ためしに実験してみました。コマンドラインで、sqlite3を使っています(バージョンは3.7.14)。
sqlite> SELECT p.ID AS id, p.post_title AS title FROM wp_posts AS p; id title ---------- ---------- 1 Hello world! 2 サンプルページ sqlite> SELECT p.ID AS 'id', p.post_title AS 'title' FROM wp_posts AS 'p'; id title ---------- ---------- 1 Hello world! 2 サンプルページ
同じ出力が得られます。ためしにダブルクオーテーションにしても同じ出力が得られました。その他、MS SQL Server互換のスクエア・ブラケット([])、MySQL互換のバッククオート(`)も使うことができます。SQL As Understood By SQLite, SQLite Keywordsを読むと、シングルクオートの場合だけ、文字列リテラルと解釈されるようですが、文字列リテラルが許されない場所で使われると、識別子として解釈されるそうです。

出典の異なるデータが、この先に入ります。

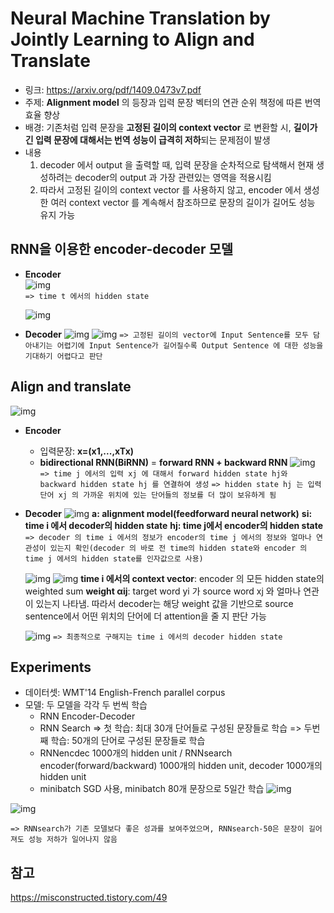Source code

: # Neural Machine Translation by Jointly Learning to Align and Translate
- 링크: https://arxiv.org/pdf/1409.0473v7.pdf
- 주제: **Alignment model** 의 등장과 입력 문장 벡터의 연관 순위 책정에 따른 번역 효율 향상
- 배경: 기존처럼 입력 문장을 **고정된 길이의 context vector** 로 변환할 시, **길이가 긴 입력 문장에 대해서는 번역 성능이 급격히 저하**되는 문제점이 발생
- 내용
	1. decoder 에서 output 을 출력할 때, 입력 문장을 순차적으로 탐색해서 현재 생성하려는 decoder의 output 과 가장 관련있는 영역을 적용시킴
	2. 따라서 고정된 길이의 context vector 를 사용하지 않고, encoder 에서 생성한 여러 context vector 를 계속해서 참조하므로 문장의 길이가 길어도 성능 유지 가능


## RNN을 이용한 encoder-decoder 모델
- **Encoder**	
	![img](https://img1.daumcdn.net/thumb/R1280x0/?scode=mtistory2&fname=https%3A%2F%2Fblog.kakaocdn.net%2Fdn%2FdSTFvD%2FbtqLIGDkLDC%2Fk6grHXK3TzZpkJiSQk7mBk%2Fimg.png)  
	`=> time t 에서의 hidden state `

	![img](https://img1.daumcdn.net/thumb/R1280x0/?scode=mtistory2&fname=https%3A%2F%2Fblog.kakaocdn.net%2Fdn%2FbDo2qZ%2FbtqLNrrUVqn%2FoYHCbG5XfqMBxsyJFEV1hK%2Fimg.png)

- **Decoder**
![img](https://img1.daumcdn.net/thumb/R1280x0/?scode=mtistory2&fname=https%3A%2F%2Fblog.kakaocdn.net%2Fdn%2FUT3Nv%2FbtqLSOsADAV%2FzxNjXC0Z9pImVudtYASQB1%2Fimg.png)
![img](https://img1.daumcdn.net/thumb/R1280x0/?scode=mtistory2&fname=https%3A%2F%2Fblog.kakaocdn.net%2Fdn%2FbUxSEj%2FbtqLNsK7Kdh%2FIkG2J7O4V3kOgzsKEbexc0%2Fimg.png)
`=> 고정된 길이의 vector에 Input Sentence를 모두 담아내기는 어렵기에 Input Sentence가 길어질수록 Output Sentence 에 대한 성능을 기대하기 어렵다고 판단`

## Align and translate
![img](https://heiwais25.github.io/img/nlp/arxiv1409_img1.jpg)
- **Encoder**
	- 입력문장: **x=(x1,...,xTx)**
	- **bidirectional RNN(BiRNN)** = **forward RNN + backward RNN**
![img](https://img1.daumcdn.net/thumb/R1280x0/?scode=mtistory2&fname=https%3A%2F%2Fblog.kakaocdn.net%2Fdn%2FAgvdh%2FbtqLRkZQzcZ%2FlQ7dRACU751ktqpB0KXm4K%2Fimg.png)
`=> time j 에서의 입력 xj 에 대해서 forward hidden state hj와 backward hidden state hj 를 연결하여 생성`
`=> hidden state hj 는 입력 단어 xj 의 가까운 위치에 있는 단어들의 정보를 더 많이 보유하게 됨`

- **Decoder**
![img](https://img1.daumcdn.net/thumb/R1280x0/?scode=mtistory2&fname=https%3A%2F%2Fblog.kakaocdn.net%2Fdn%2F3x4Cz%2FbtqLLGbLB89%2Fr1n6AaPAg3RraLX1nrdC1k%2Fimg.png)
**a: alignment model(feedforward neural network)**
**si: time i 에서 decoder의 hidden state**
**hj: time j에서 encoder의 hidden state**
`=> decoder 의 time i 에서의 정보가 encoder의 time j 에서의 정보와 얼마나 연관성이 있는지 확인(decoder 의 바로 전 time의 hidden state와 encoder 의 time j 에서의 hidden state를 인자값으로 사용)`

	![img](https://img1.daumcdn.net/thumb/R1280x0/?scode=mtistory2&fname=https%3A%2F%2Fblog.kakaocdn.net%2Fdn%2FbvBpvW%2FbtqLNsYBuXq%2FpdP5uyYL95S7jSlrKsvivK%2Fimg.png)
	![img](https://img1.daumcdn.net/thumb/R1280x0/?scode=mtistory2&fname=https%3A%2F%2Fblog.kakaocdn.net%2Fdn%2FdvFLJC%2FbtqLOPlKAag%2FxKJknCLw03iKaxCKDsMCnk%2Fimg.png)
	**time i 에서의 context vector**: encoder 의 모든 hidden state의 weighted sum
	**weight αij**:  target word yi 가 source word xj 와 얼마나 연관이 있는지 나타냄. 따라서 decoder는 해당 weight 값을 기반으로 source sentence에서 어떤 위치의 단어에 더 attention을 줄 지 판단 가능
	
	![img](https://img1.daumcdn.net/thumb/R1280x0/?scode=mtistory2&fname=https%3A%2F%2Fblog.kakaocdn.net%2Fdn%2F4CRFz%2FbtqLLF44ruR%2FfzcZZD3Xv9GaucfxVWMOzK%2Fimg.png)
`=> 최종적으로 구해지는 time i 에서의 decoder hidden state`


## Experiments
- 데이터셋: WMT'14 English-French parallel corpus 
- 모델: 두 모델을 각각 두 번씩 학습
	- RNN Encoder-Decoder
	- RNN Search
	=> 첫 학습: 최대 30개 단어들로 구성된 문장들로 학습
	=> 두번째 학습: 50개의 단어로 구성된 문장들로 학습
	 - RNNencdec 1000개의 hidden unit / RNNsearch encoder(forward/backward) 1000개의 hidden unit, decoder 1000개의 hidden unit
	 - minibatch SGD 사용, minibatch 80개 문장으로 5일간 학습
	![img](https://img1.daumcdn.net/thumb/R1280x0/?scode=mtistory2&fname=https%3A%2F%2Fblog.kakaocdn.net%2Fdn%2FUDOFU%2FbtqLRU859S8%2FgG3Ehzq2tQ0gshvYSfMme0%2Fimg.png)

![img](https://img1.daumcdn.net/thumb/R1280x0/?scode=mtistory2&fname=https%3A%2F%2Fblog.kakaocdn.net%2Fdn%2Fc2qsxc%2FbtqLRVtjaJO%2FvTnECjV3z6cpSqXc4YFJP0%2Fimg.png)

`=> RNNsearch가 기존 모델보다 좋은 성과를 보여주었으며, RNNsearch-50은 문장이 길어져도 성능 저하가 일어나지 않음`


## 참고
https://misconstructed.tistory.com/49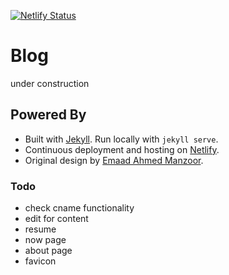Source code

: [![Netlify Status](https://api.netlify.com/api/v1/badges/b14ad8c0-9104-41c6-afc7-e734f8640437/deploy-status)](https://app.netlify.com/sites/alexw/deploys)

# Blog

under construction

## Powered By

- Built with [Jekyll](https://jekyllrb.com/). Run locally with `jekyll serve`.
- Continuous deployment and hosting on [Netlify](https://www.netlify.com/). 
- Original design by [Emaad Ahmed Manzoor](https://github.com/emaadmanzoor/blog).

### Todo
- check cname functionality
- edit for content
- resume
- now page
- about page
- favicon

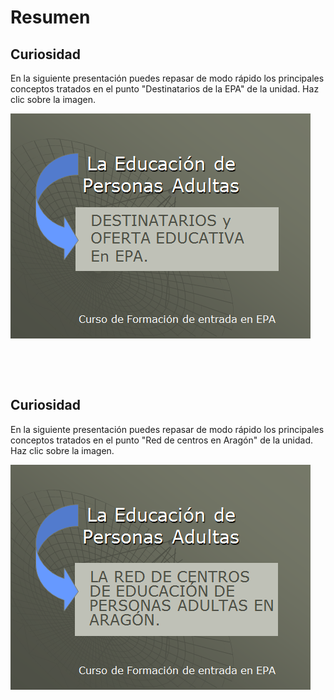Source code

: 
# Resumen

## Curiosidad 

En la siguiente presentación puedes repasar de modo rápido los principales conceptos tratados en el punto "Destinatarios de la EPA" de la unidad. Haz clic sobre la imagen.


![](img/Imag_Resumen_destina.png)

 

 

## Curiosidad 

En la siguiente presentación puedes repasar de modo rápido los principales conceptos tratados en el punto "Red de centros en Aragón" de la unidad. Haz clic sobre la imagen.


![](img/Imag_res_red.png)

 
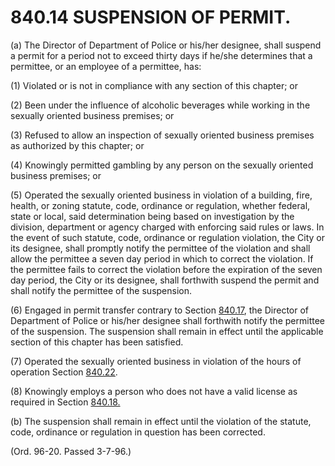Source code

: 840.14 SUSPENSION OF PERMIT.
============================

​(a) The Director of Department of Police or his/her designee, shall
suspend a permit for a period not to exceed thirty days if he/she
determines that a permittee, or an employee of a permittee, has:

​(1) Violated or is not in compliance with any section of this chapter;
or

​(2) Been under the influence of alcoholic beverages while working in
the sexually oriented business premises; or

​(3) Refused to allow an inspection of sexually oriented business
premises as authorized by this chapter; or

​(4) Knowingly permitted gambling by any person on the sexually oriented
business premises; or

​(5) Operated the sexually oriented business in violation of a building,
fire, health, or zoning statute, code, ordinance or regulation, whether
federal, state or local, said determination being based on investigation
by the division, department or agency charged with enforcing said rules
or laws. In the event of such statute, code, ordinance or regulation
violation, the City or its designee, shall promptly notify the permittee
of the violation and shall allow the permittee a seven day period in
which to correct the violation. If the permittee fails to correct the
violation before the expiration of the seven day period, the City or its
designee, shall forthwith suspend the permit and shall notify the
permittee of the suspension.

​(6) Engaged in permit transfer contrary to Section
[840.17](3d4b8c22.html), the Director of Department of Police or his/her
designee shall forthwith notify the permittee of the suspension. The
suspension shall remain in effect until the applicable section of this
chapter has been satisfied.

​(7) Operated the sexually oriented business in violation of the hours
of operation Section [840.22](3d9694bb.html).

​(8) Knowingly employs a person who does not have a valid license as
required in Section [840.18.](3d591e83.html)

​(b) The suspension shall remain in effect until the violation of the
statute, code, ordinance or regulation in question has been corrected.

(Ord. 96-20. Passed 3-7-96.)

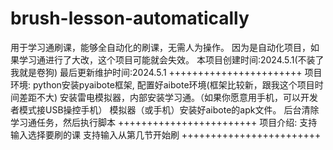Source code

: # brush-lesson-automatically
用于学习通刷课，能够全自动化的刷课，无需人为操作。
因为是自动化项目，如果学习通进行了大改，这个项目可能就会失效。
本项目创建时间:2024.5.1(不装了我就是卷狗)
最后更新维护时间:2024.5.1
+++++++++++++++++++++++
项目环境:
python安装pyaibote框架,
配置好aibote环境(框架比较新，跟我这个项目时间差距不大)
安装雷电模拟器，内部安装学习通。（如果你愿意用手机，可以开发者模式接USB操控手机）
模拟器（或手机）安装好aibote的apk文件。
后台清除学习通任务，然后执行脚本
++++++++++++++++++++++++
项目介绍:
支持输入选择要刷的课
支持输入从第几节开始刷
++++++++++++++++++++++++
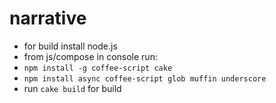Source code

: narrative
=========

* for build install node.js
* from js/compose in console run: 
* `npm install -g coffee-script cake`
* `npm install async coffee-script glob muffin underscore`
* run `cake build` for build
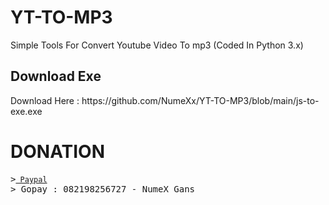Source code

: # YT-TO-MP3
Simple Tools For Convert Youtube Video To mp3 (Coded In Python 3.x)

<h2> Download Exe </h2>
Download Here : https://github.com/NumeXx/YT-TO-MP3/blob/main/js-to-exe.exe

# DONATION
<pre>
<span class="pl-k">&gt;</spam><a href="https://www.paypal.com/paypalme/NumeXGans" rel="nofollow"><code> Paypal</code></a>
<span class="pl-k">&gt;</spam> Gopay : 082198256727 - NumeX Gans
</pre>
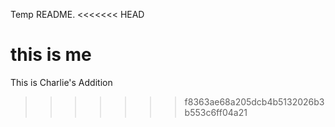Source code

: Temp README.
<<<<<<< HEAD

this is me
=======
This is Charlie's Addition
>>>>>>> f8363ae68a205dcb4b5132026b3b553c6ff04a21
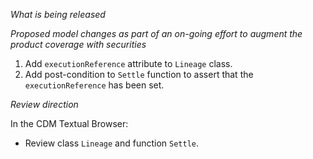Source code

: _What is being released_

*Proposed model changes as part of an on-going effort to augment the product coverage with securities*

1) Add `executionReference` attribute to `Lineage` class.
2) Add post-condition to `Settle` function to assert that the `executionReference` has been set.

_Review direction_

In the CDM Textual Browser:
- Review class `Lineage` and function `Settle`.
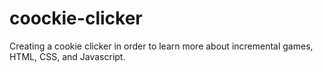 # coockie-clicker
Creating a cookie clicker in order to learn more about incremental games, HTML, CSS, and Javascript.
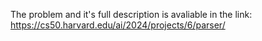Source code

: The problem and it's full description is avaliable in the link: 
https://cs50.harvard.edu/ai/2024/projects/6/parser/

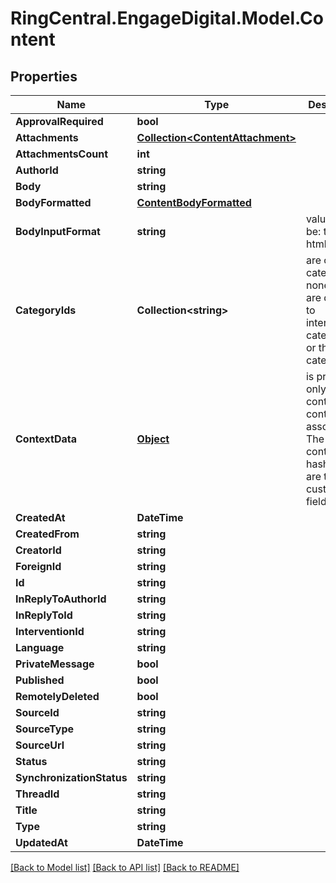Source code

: # RingCentral.EngageDigital.Model.Content
## Properties

Name | Type | Description | Notes
------------ | ------------- | ------------- | -------------
**ApprovalRequired** | **bool** |  | [optional] 
**Attachments** | [**Collection&lt;ContentAttachment&gt;**](ContentAttachment.md) |  | [optional] 
**AttachmentsCount** | **int** |  | [optional] 
**AuthorId** | **string** |  | [optional] 
**Body** | **string** |  | [optional] 
**BodyFormatted** | [**ContentBodyFormatted**](ContentBodyFormatted.md) |  | [optional] 
**BodyInputFormat** | **string** | values can be: text or html. | [optional] 
**CategoryIds** | **Collection&lt;string&gt;** | are content categories if none, they are default to intervention categories or thread categories | [optional] 
**ContextData** | [**Object**](.md) | is present only if the content has context_data associated. The context_data hash keys are the custom fields keys. | [optional] 
**CreatedAt** | **DateTime** |  | [optional] 
**CreatedFrom** | **string** |  | [optional] 
**CreatorId** | **string** |  | [optional] 
**ForeignId** | **string** |  | [optional] 
**Id** | **string** |  | 
**InReplyToAuthorId** | **string** |  | [optional] 
**InReplyToId** | **string** |  | [optional] 
**InterventionId** | **string** |  | [optional] 
**Language** | **string** |  | [optional] 
**PrivateMessage** | **bool** |  | [optional] 
**Published** | **bool** |  | [optional] 
**RemotelyDeleted** | **bool** |  | [optional] 
**SourceId** | **string** |  | [optional] 
**SourceType** | **string** |  | [optional] 
**SourceUrl** | **string** |  | [optional] 
**Status** | **string** |  | [optional] 
**SynchronizationStatus** | **string** |  | [optional] 
**ThreadId** | **string** |  | [optional] 
**Title** | **string** |  | [optional] 
**Type** | **string** |  | [optional] 
**UpdatedAt** | **DateTime** |  | [optional] 

[[Back to Model list]](../README.md#documentation-for-models) [[Back to API list]](../README.md#documentation-for-api-endpoints) [[Back to README]](../README.md)

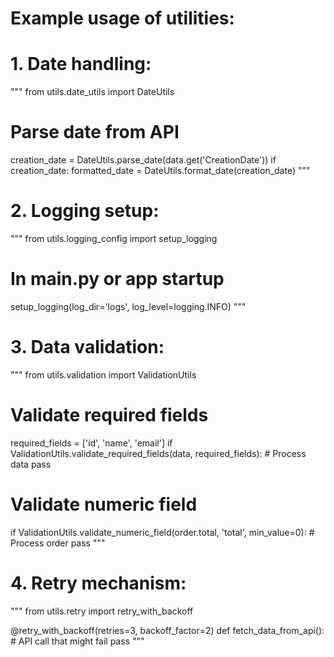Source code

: # Example usage of utilities:

# 1. Date handling:
"""
from utils.date_utils import DateUtils

# Parse date from API
creation_date = DateUtils.parse_date(data.get('CreationDate'))
if creation_date:
    formatted_date = DateUtils.format_date(creation_date)
"""

# 2. Logging setup:
"""
from utils.logging_config import setup_logging

# In main.py or app startup
setup_logging(log_dir='logs', log_level=logging.INFO)
"""

# 3. Data validation:
"""
from utils.validation import ValidationUtils

# Validate required fields
required_fields = ['id', 'name', 'email']
if ValidationUtils.validate_required_fields(data, required_fields):
    # Process data
    pass

# Validate numeric field
if ValidationUtils.validate_numeric_field(order.total, 'total', min_value=0):
    # Process order
    pass
"""

# 4. Retry mechanism:
"""
from utils.retry import retry_with_backoff

@retry_with_backoff(retries=3, backoff_factor=2)
def fetch_data_from_api():
    # API call that might fail
    pass
"""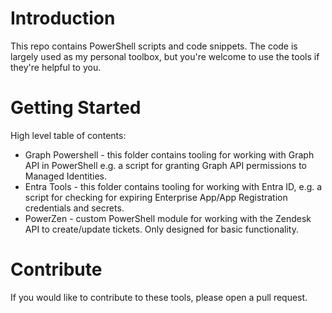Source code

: # Introduction 
This repo contains PowerShell scripts and code snippets. The code is largely used as my personal toolbox, but you're welcome to use the tools if they're helpful to you.

# Getting Started
High level table of contents:
* Graph Powershell - this folder contains tooling for working with Graph API in PowerShell e.g. a script for granting Graph API permissions to Managed Identities.
* Entra Tools - this folder contains tooling for working with Entra ID, e.g. a script for checking for expiring Enterprise App/App Registration credentials and secrets.
* PowerZen - custom PowerShell module for working with the Zendesk API to create/update tickets. Only designed for basic functionality.

# Contribute
If you would like to contribute to these tools, please open a pull request.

一方のMySQLはというと、MySQLに付属のユーティリティmysqlで試してみると、下のようになります。
mysql> SELECT p.ID AS id, p.post_title AS title FROM wp_posts AS p; +----+-----------------------+ | id | title | +----+-----------------------+ | 1 | Hello world! | | 2 | サンプルページ | +----+-----------------------+ mysql> SELECT p.ID AS 'id', p.post_title AS 'title' FROM wp_posts AS 'p'; ERROR 1064 (42000): You have an error in your SQL syntax; check the manual that corresponds to your MySQL server version for the right syntax to use near ''p'' at line 1 mysql> SELECT p.ID AS 'id', p.post_title AS 'title' FROM wp_posts AS p; +----+-----------------------+ | id | title | +----+-----------------------+ | 1 | Hello world! | | 2 | サンプルページ | +----+-----------------------+
どうやら、テーブルのエイリアスにシングルクオートを使うとエラーになるようです。ダブルクオートを使っても同じです。バッククオートは、テーブルエイリアスに使っても動作しました。
さて、上の実験を見ると、WordPress Popular Postsのコードは全く問題がないように見えます。事実、問題ないのですが、SQLite Integrationの関数を通すと、違った振る舞いをします。まず、クオートなしの場合。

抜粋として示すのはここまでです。